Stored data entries
+++
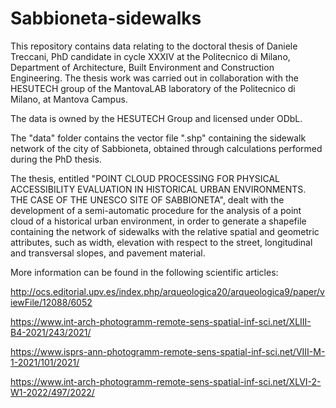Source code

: # Sabbioneta-sidewalks

This repository contains data relating to the doctoral thesis of Daniele Treccani, PhD candidate in cycle XXXIV at the Politecnico di Milano, Department of Architecture, Built Environment and Construction Engineering. The thesis work was carried out in collaboration with the HESUTECH group of the MantovaLAB laboratory of the Politecnico di Milano, at Mantova Campus.

The data is owned by the HESUTECH Group and licensed under ODbL.

The "data" folder contains the vector file ".shp" containing the sidewalk network of the city of Sabbioneta, obtained through calculations performed during the PhD thesis.

The thesis, entitled "POINT CLOUD PROCESSING FOR PHYSICAL ACCESSIBILITY EVALUATION IN HISTORICAL URBAN ENVIRONMENTS. THE CASE OF THE UNESCO SITE OF SABBIONETA", dealt with the development of a semi-automatic procedure for the analysis of a point cloud of a historical urban environment, in order to generate a shapefile containing the network of sidewalks with the relative spatial and geometric attributes, such as width, elevation with respect to the street, longitudinal and transversal slopes, and pavement material.

More information can be found in the following scientific articles:

http://ocs.editorial.upv.es/index.php/arqueologica20/arqueologica9/paper/viewFile/12088/6052

https://www.int-arch-photogramm-remote-sens-spatial-inf-sci.net/XLIII-B4-2021/243/2021/

https://www.isprs-ann-photogramm-remote-sens-spatial-inf-sci.net/VIII-M-1-2021/101/2021/

https://www.int-arch-photogramm-remote-sens-spatial-inf-sci.net/XLVI-2-W1-2022/497/2022/



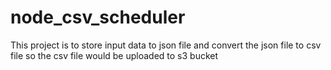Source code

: # node_csv_scheduler
This project is to store input data to json file and convert the json file to csv file so the csv file would be uploaded to s3 bucket

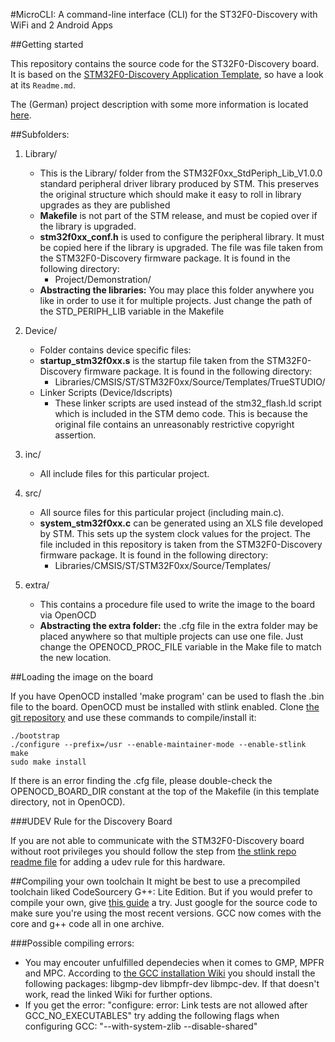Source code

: #MicroCLI: A command-line interface (CLI) for the ST32F0-Discovery with WiFi and 2 Android Apps

##Getting started

This repository contains the source code for the ST32F0-Discovery board.
It is based on the [STM32F0-Discovery Application Template](https://github.com/szczys/stm32f0-discovery-basic-template), so have a look at its `Readme.md`.

The (German) project description with some more information is located [here](http://www.jann.cc/2012/08/13/microcli_befehlsinterpreter_auf_einem_st32f0_discovery_mit_zugriff_per_wlan.html).

##Subfolders:

1. Library/
   * This is the Library/ folder from the STM32F0xx_StdPeriph_Lib_V1.0.0 standard peripheral driver library produced by STM. This preserves the original structure which should make it easy to roll in library upgrades as they are published
   * **Makefile** is not part of the STM release, and must be copied over if the library is upgraded.
   * **stm32f0xx_conf.h** is used to configure the peripheral library. It must be copied here if the library is upgraded. The file was file taken from the STM32F0-Discovery firmware package. It is found in the following directory:
      * Project/Demonstration/
   * **Abstracting the libraries:** You may place this folder anywhere you like in order to use it for multiple projects. Just change the path of the STD_PERIPH_LIB variable in the Makefile

2. Device/
   * Folder contains device specific files:
   * **startup_stm32f0xx.s** is the startup file taken from the STM32F0-Discovery firmware package. It is found in the following directory:
      * Libraries/CMSIS/ST/STM32F0xx/Source/Templates/TrueSTUDIO/
   * Linker Scripts (Device/ldscripts)
      * These linker scripts are used instead of the stm32_flash.ld script which is included in the STM demo code. This is because the original file contains an unreasonably restrictive copyright assertion.

3. inc/
   * All include files for this particular project.

4. src/
   * All source files for this particular project (including main.c).
   * **system_stm32f0xx.c** can be generated using an XLS file developed by STM. This sets up the system clock values for the project. The file included in this repository is taken from the STM32F0-Discovery firmware package. It is found in the following directory:
      * Libraries/CMSIS/ST/STM32F0xx/Source/Templates/

5. extra/
   * This contains a procedure file used to write the image to the board via OpenOCD
   * **Abstracting the extra folder:** the .cfg file in the extra folder may be placed anywhere so that multiple projects can use one file. Just change the OPENOCD_PROC_FILE variable in the Make file to match the new location.

##Loading the image on the board

If you have OpenOCD installed 'make program' can be used to flash the .bin file to the board. OpenOCD must be installed with stlink enabled. Clone [the git repository](http://openocd.git.sourceforge.net/git/gitweb.cgi?p=openocd/openocd;a=summary) and use these commands to compile/install it:

    ./bootstrap
    ./configure --prefix=/usr --enable-maintainer-mode --enable-stlink
    make 
    sudo make install

If there is an error finding the .cfg file, please double-check the OPENOCD_BOARD_DIR constant at the top of the Makefile (in this template directory, not in OpenOCD).

###UDEV Rule for the Discovery Board

If you are not able to communicate with the STM32F0-Discovery board without root privileges you should follow the step from [the stlink repo readme file](https://github.com/texane/stlink#readme) for adding a udev rule for this hardware.

##Compiling your own toolchain
It might be best to use a precompiled toolchain liked CodeSourcery G++: Lite Edition. But if you would prefer to compile your own, give [this guide](http://www.kunen.org/uC/gnu_tool.html) a try. Just google for the source code to make sure you're using the most recent versions. GCC now comes with the core and g++ code all in one archive.

###Possible compiling errors:
   * You may encouter unfulfilled dependecies when it comes to GMP, MPFR and MPC. According to [the GCC installation Wiki](http://gcc.gnu.org/wiki/InstallingGCC) you should install the following packages: libgmp-dev libmpfr-dev libmpc-dev. If that doesn't work, read the linked Wiki for further options.
   * If you get the error: "configure: error: Link tests are not allowed after GCC_NO_EXECUTABLES" try adding the following flags when configuring GCC: "--with-system-zlib --disable-shared"
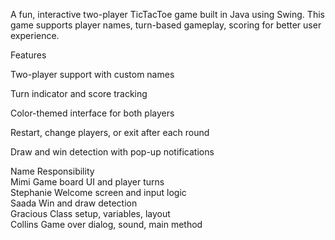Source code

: A fun, interactive two-player TicTacToe game built in Java using Swing. This game supports player names, turn-based gameplay, scoring for better user experience.

Features

Two-player support with custom names

Turn indicator and score tracking

Color-themed interface for both players

Restart, change players, or exit after each round

Draw and win detection with pop-up notifications

 Name      Responsibility                         
 Mimi      Game board UI and player turns      
 Stephanie Welcome screen and input logic       
 Saada     Win and draw detection               
 Gracious  Class setup, variables, layout      
 Collins   Game over dialog, sound, main method 
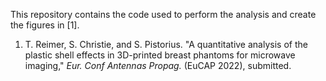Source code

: This repository contains the code used to perform the analysis and
create the figures in [1].

1. T. Reimer, S. Christie, and S. Pistorius. "A quantitative analysis
of the plastic shell effects in 3D-printed breast phantoms for microwave
imaging," _Eur. Conf Antennas Propag._ (EuCAP 2022), submitted.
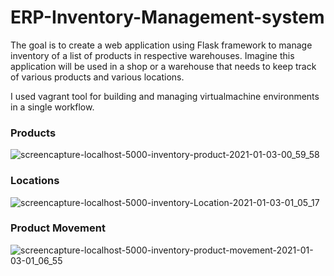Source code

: # ERP-Inventory-Management-system

The goal is to create a web application using Flask framework to manage inventory of a list of products in respective warehouses. Imagine this application will be used in a shop or a warehouse that needs to keep track of various products and various locations.

I used vagrant tool for building and managing virtualmachine environments in a single workflow.

### Products
![screencapture-localhost-5000-inventory-product-2021-01-03-00_59_58](https://user-images.githubusercontent.com/37874744/103468197-56e4d000-4d5f-11eb-91bb-e1c365bf2281.png)

### Locations
![screencapture-localhost-5000-inventory-Location-2021-01-03-01_05_17](https://user-images.githubusercontent.com/37874744/103468294-4a14ac00-4d60-11eb-861d-fb0c2a5a09a1.png)

### Product Movement
![screencapture-localhost-5000-inventory-product-movement-2021-01-03-01_06_55](https://user-images.githubusercontent.com/37874744/103468279-218cb200-4d60-11eb-89ea-1b54caf4188d.png)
+++
Work request:
The line with "the PhD thesis." ends the range, and the first line of the data begins it; repeat exactly those lines and nothing more, omitting pictures.

Written answer:
Source code

: # Sabbioneta-sidewalks

This repository contains data relating to the doctoral thesis of Daniele Treccani, PhD candidate in cycle XXXIV at the Politecnico di Milano, Department of Architecture, Built Environment and Construction Engineering. The thesis work was carried out in collaboration with the HESUTECH group of the MantovaLAB laboratory of the Politecnico di Milano, at Mantova Campus.

The data is owned by the HESUTECH Group and licensed under ODbL.

The "data" folder contains the vector file ".shp" containing the sidewalk network of the city of Sabbioneta, obtained through calculations performed during the PhD thesis.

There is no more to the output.